▸ Data records:
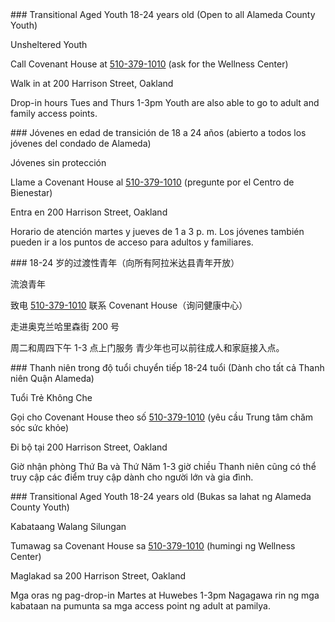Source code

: <RenderIf language="en">
### Transitional Aged Youth 18-24 years old (Open to all Alameda County Youth)

Unsheltered Youth

Call Covenant House at [510-379-1010](tel:+1-510-379-1010) (ask for the Wellness Center)

Walk in at 200 Harrison Street, Oakland

Drop-in hours Tues and Thurs 1-3pm
Youth are also able to go to adult and family access points.

</RenderIf>
<RenderIf language="es">
 ### Jóvenes en edad de transición de 18 a 24 años (abierto a todos los jóvenes del condado de Alameda)

Jóvenes sin protección

Llame a Covenant House al [510-379-1010](tel:+1-510-379-1010) (pregunte por el Centro de Bienestar)

Entra en 200 Harrison Street, Oakland

Horario de atención martes y jueves de 1 a 3 p. m.
Los jóvenes también pueden ir a los puntos de acceso para adultos y familiares.

</RenderIf>
<RenderIf language="zh">
### 18-24 岁的过渡性青年（向所有阿拉米达县青年开放）

流浪青年

致电 [510-379-1010](tel:+1-510-379-1010) 联系 Covenant House（询问健康中心）

走进奥克兰哈里森街 200 号

周二和周四下午 1-3 点上门服务
青少年也可以前往成人和家庭接入点。

</RenderIf>
<RenderIf language="vi">
### Thanh niên trong độ tuổi chuyển tiếp 18-24 tuổi (Dành cho tất cả Thanh niên Quận Alameda)

Tuổi Trẻ Không Che

Gọi cho Covenant House theo số [510-379-1010](tel:+1-510-379-1010) (yêu cầu Trung tâm chăm sóc sức khỏe)

Đi bộ tại 200 Harrison Street, Oakland

Giờ nhận phòng Thứ Ba và Thứ Năm 1-3 giờ chiều
Thanh niên cũng có thể truy cập các điểm truy cập dành cho người lớn và gia đình.

</RenderIf>
<RenderIf language="tl">
### Transitional Aged Youth 18-24 years old (Bukas sa lahat ng Alameda County Youth)

Kabataang Walang Silungan

Tumawag sa Covenant House sa [510-379-1010](tel:+1-510-379-1010) (humingi ng Wellness Center)

Maglakad sa 200 Harrison Street, Oakland

Mga oras ng pag-drop-in Martes at Huwebes 1-3pm
Nagagawa rin ng mga kabataan na pumunta sa mga access point ng adult at pamilya.

</RenderIf>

▸ Task to complete: Verbatim copy, images excluded: transcribe all the entries above.

▸ Final answer:
Source code

: <RenderIf language="en">
### Transitional Aged Youth 18-24 years old (Open to all Alameda County Youth)

Unsheltered Youth

Call Covenant House at [510-379-1010](tel:+1-510-379-1010) (ask for the Wellness Center)

Walk in at 200 Harrison Street, Oakland

Drop-in hours Tues and Thurs 1-3pm
Youth are also able to go to adult and family access points.

</RenderIf>
<RenderIf language="es">
 ### Jóvenes en edad de transición de 18 a 24 años (abierto a todos los jóvenes del condado de Alameda)

Jóvenes sin protección

Llame a Covenant House al [510-379-1010](tel:+1-510-379-1010) (pregunte por el Centro de Bienestar)

Entra en 200 Harrison Street, Oakland

Horario de atención martes y jueves de 1 a 3 p. m.
Los jóvenes también pueden ir a los puntos de acceso para adultos y familiares.

</RenderIf>
<RenderIf language="zh">
### 18-24 岁的过渡性青年（向所有阿拉米达县青年开放）

流浪青年

致电 [510-379-1010](tel:+1-510-379-1010) 联系 Covenant House（询问健康中心）

走进奥克兰哈里森街 200 号

周二和周四下午 1-3 点上门服务
青少年也可以前往成人和家庭接入点。

</RenderIf>
<RenderIf language="vi">
### Thanh niên trong độ tuổi chuyển tiếp 18-24 tuổi (Dành cho tất cả Thanh niên Quận Alameda)

Tuổi Trẻ Không Che

Gọi cho Covenant House theo số [510-379-1010](tel:+1-510-379-1010) (yêu cầu Trung tâm chăm sóc sức khỏe)

Đi bộ tại 200 Harrison Street, Oakland

Giờ nhận phòng Thứ Ba và Thứ Năm 1-3 giờ chiều
Thanh niên cũng có thể truy cập các điểm truy cập dành cho người lớn và gia đình.

</RenderIf>
<RenderIf language="tl">
### Transitional Aged Youth 18-24 years old (Bukas sa lahat ng Alameda County Youth)

Kabataang Walang Silungan

Tumawag sa Covenant House sa [510-379-1010](tel:+1-510-379-1010) (humingi ng Wellness Center)

Maglakad sa 200 Harrison Street, Oakland

Mga oras ng pag-drop-in Martes at Huwebes 1-3pm
Nagagawa rin ng mga kabataan na pumunta sa mga access point ng adult at pamilya.

</RenderIf>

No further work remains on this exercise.